Was morgen geschah
Vergangenheit trifft Gegenwart: Eine Rakete tötet in einem Kaufhaus Dutzende Menschen. In »Ewiges Licht« entwirft Francis Spufford das Panorama von fünf ungelebten Leben.
Als der jüngste Roman „Ewiges Licht“von Francis Spufford im Jahr 2021 auf Englisch vorgestellt wurde, schien der Ausgangspunkt des Buchs in tiefster Vergangenheit angesiedelt zu sein: Eine feindliche Rakete trifft ein Kaufhaus und begräbt Dutzende Tote in den Trümmern. Ein Jahr später sind derartige Bilder beinahe täglich in den Berichten über den Krieg gegen die Ukraine zu sehen. Die Vergangenheit hat die Zukunft überholt.
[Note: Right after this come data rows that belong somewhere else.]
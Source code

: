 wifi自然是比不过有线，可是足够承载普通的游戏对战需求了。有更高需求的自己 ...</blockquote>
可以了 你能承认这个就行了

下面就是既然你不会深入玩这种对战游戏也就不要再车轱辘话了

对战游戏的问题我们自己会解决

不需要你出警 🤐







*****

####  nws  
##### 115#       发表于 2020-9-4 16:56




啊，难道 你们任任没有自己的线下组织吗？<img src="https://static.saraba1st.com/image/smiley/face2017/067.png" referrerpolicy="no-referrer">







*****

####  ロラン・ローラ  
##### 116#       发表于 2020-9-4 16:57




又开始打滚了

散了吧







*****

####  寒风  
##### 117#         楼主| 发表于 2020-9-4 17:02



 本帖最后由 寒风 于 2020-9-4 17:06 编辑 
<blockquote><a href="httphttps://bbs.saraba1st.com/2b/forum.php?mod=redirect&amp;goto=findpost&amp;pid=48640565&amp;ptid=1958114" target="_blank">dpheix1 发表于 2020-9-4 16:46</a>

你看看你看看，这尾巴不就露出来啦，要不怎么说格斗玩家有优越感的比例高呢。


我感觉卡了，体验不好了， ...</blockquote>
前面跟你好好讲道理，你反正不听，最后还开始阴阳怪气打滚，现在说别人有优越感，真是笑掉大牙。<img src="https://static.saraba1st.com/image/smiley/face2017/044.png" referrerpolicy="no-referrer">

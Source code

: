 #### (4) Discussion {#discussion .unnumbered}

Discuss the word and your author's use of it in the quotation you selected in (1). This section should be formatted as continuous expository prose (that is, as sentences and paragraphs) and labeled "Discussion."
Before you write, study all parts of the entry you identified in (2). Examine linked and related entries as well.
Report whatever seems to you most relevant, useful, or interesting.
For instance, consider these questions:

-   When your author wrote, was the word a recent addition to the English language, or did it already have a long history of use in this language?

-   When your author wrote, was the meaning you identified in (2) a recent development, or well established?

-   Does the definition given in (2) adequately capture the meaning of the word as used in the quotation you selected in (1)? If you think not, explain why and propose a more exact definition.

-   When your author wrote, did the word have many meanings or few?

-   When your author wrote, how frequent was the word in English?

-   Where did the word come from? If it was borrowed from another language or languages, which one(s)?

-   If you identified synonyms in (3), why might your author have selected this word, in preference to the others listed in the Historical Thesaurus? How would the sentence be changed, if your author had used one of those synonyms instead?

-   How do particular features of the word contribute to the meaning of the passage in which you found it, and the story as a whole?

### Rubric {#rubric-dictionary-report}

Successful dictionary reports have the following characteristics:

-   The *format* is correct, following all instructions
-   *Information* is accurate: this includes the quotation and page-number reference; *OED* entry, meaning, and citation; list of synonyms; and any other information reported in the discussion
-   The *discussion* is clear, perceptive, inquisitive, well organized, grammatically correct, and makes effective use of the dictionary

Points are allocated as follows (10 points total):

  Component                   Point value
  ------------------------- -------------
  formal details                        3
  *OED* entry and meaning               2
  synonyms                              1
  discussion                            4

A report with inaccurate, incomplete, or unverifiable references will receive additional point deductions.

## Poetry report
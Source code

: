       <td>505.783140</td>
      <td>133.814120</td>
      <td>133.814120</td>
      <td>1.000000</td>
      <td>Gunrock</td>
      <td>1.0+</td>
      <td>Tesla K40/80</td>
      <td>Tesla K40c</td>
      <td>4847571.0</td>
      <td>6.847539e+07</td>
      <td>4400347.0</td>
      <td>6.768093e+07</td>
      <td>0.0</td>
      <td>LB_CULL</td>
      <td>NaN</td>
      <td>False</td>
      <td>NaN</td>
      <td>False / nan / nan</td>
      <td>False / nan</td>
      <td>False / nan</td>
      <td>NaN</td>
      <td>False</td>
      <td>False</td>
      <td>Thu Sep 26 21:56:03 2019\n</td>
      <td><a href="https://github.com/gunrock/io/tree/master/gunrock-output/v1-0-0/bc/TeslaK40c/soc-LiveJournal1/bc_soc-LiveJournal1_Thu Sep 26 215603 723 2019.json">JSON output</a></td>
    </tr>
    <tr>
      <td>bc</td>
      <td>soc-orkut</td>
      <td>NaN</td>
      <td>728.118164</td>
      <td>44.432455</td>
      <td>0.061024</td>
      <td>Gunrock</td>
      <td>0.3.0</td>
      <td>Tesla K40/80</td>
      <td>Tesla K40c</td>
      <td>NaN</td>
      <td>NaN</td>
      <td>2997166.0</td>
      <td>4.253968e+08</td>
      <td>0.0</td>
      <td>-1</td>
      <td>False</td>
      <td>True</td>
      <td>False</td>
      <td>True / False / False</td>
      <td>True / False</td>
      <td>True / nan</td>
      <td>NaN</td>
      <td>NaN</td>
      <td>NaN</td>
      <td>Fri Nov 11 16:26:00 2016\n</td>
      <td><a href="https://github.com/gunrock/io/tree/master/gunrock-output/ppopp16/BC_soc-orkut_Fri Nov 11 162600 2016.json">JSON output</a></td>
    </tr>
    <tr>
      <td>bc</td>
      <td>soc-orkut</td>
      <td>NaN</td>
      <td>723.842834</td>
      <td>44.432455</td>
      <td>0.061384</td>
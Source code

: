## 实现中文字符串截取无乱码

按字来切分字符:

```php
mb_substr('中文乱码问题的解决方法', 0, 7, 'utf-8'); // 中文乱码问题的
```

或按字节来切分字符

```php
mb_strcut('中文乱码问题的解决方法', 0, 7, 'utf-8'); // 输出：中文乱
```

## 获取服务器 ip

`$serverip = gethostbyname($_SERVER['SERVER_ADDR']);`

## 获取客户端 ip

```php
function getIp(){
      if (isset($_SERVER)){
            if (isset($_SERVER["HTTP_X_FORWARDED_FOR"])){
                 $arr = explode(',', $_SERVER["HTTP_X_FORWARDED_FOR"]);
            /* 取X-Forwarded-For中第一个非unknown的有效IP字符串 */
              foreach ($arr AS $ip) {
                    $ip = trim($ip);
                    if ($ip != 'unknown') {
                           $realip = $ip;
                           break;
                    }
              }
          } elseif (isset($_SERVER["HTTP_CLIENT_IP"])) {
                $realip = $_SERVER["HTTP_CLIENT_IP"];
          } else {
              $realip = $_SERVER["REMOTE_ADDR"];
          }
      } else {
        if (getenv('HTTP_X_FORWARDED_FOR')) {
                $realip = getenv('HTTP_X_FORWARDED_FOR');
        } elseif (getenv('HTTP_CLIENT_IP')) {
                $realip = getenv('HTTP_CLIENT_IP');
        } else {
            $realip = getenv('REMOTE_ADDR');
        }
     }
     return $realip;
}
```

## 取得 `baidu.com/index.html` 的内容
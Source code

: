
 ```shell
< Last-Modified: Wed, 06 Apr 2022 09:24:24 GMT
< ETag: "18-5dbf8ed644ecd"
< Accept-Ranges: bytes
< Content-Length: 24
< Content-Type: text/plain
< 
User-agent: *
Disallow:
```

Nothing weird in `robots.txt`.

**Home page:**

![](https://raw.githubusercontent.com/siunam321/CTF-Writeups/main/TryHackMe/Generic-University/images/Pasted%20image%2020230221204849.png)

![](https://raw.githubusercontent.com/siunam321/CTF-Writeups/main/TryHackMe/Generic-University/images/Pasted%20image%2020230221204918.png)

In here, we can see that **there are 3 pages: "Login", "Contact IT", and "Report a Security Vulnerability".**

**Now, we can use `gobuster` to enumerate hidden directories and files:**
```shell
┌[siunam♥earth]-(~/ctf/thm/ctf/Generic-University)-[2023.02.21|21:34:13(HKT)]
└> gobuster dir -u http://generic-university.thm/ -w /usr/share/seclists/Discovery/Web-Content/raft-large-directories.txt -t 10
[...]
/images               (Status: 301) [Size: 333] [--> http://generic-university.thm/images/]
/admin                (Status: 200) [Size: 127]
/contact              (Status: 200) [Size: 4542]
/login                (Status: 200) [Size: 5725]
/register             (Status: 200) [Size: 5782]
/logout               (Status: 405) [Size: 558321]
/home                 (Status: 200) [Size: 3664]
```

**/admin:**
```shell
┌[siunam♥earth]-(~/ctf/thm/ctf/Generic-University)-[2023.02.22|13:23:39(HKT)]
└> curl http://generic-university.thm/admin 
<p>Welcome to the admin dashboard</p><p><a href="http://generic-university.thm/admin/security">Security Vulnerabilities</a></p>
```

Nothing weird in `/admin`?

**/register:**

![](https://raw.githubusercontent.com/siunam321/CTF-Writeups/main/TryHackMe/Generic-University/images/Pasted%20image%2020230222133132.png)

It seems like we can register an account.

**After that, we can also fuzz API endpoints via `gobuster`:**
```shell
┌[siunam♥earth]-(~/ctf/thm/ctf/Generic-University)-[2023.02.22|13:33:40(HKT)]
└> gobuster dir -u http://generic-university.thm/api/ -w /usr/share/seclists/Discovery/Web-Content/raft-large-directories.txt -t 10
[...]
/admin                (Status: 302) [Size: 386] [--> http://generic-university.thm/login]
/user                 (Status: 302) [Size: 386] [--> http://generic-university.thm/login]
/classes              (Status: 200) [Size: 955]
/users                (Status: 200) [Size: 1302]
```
In Spuffords Roman schlägt eine deutsche V2-Rakete an einem Samstag im November 1944 in einem fiktiven Stadtteil im Süden von London ein: „Dieser Augenblick, bevor das Stahlgehäuse sich auflöst, ist eine Zehntausendstelsekunde lang.“Das lokale Kaufhaus Woolworths hat gerade eine Lieferung an Kochtöpfen erhalten, in Kriegszeiten eine Rarität, und entsprechend groß ist der Andrang. Eine Zehntausendstelsekunde später ist alles weggefetzt, das Gebäude, die Waren, die Menschen. „Was der Detonationswelle im Weg steht, wird vernichtet.“
Unter den Opfern sind auch Jo, Valerie, Alec, Ben und Vernon: „Ihre Rolle in der Zeit ist ausgespielt.“Dabei hat ihr Leben gerade erst begonnen. Vernon, der nun nicht mehr von der Schule nach Hause stapft, wo ihn eine Scheibe Speck erwartet; Ben, der nicht mehr vom Vater auf den Schultern getragen wird und „von milchigen Wolken träumt“; Alec, der nie mehr nachmittags in den Park kommen wird, statt Hausaufgaben zu machen; die Schwestern Jo und Valerie, die über der abendlichen Hühnersuppe keine Grimassen mehr schneiden werden.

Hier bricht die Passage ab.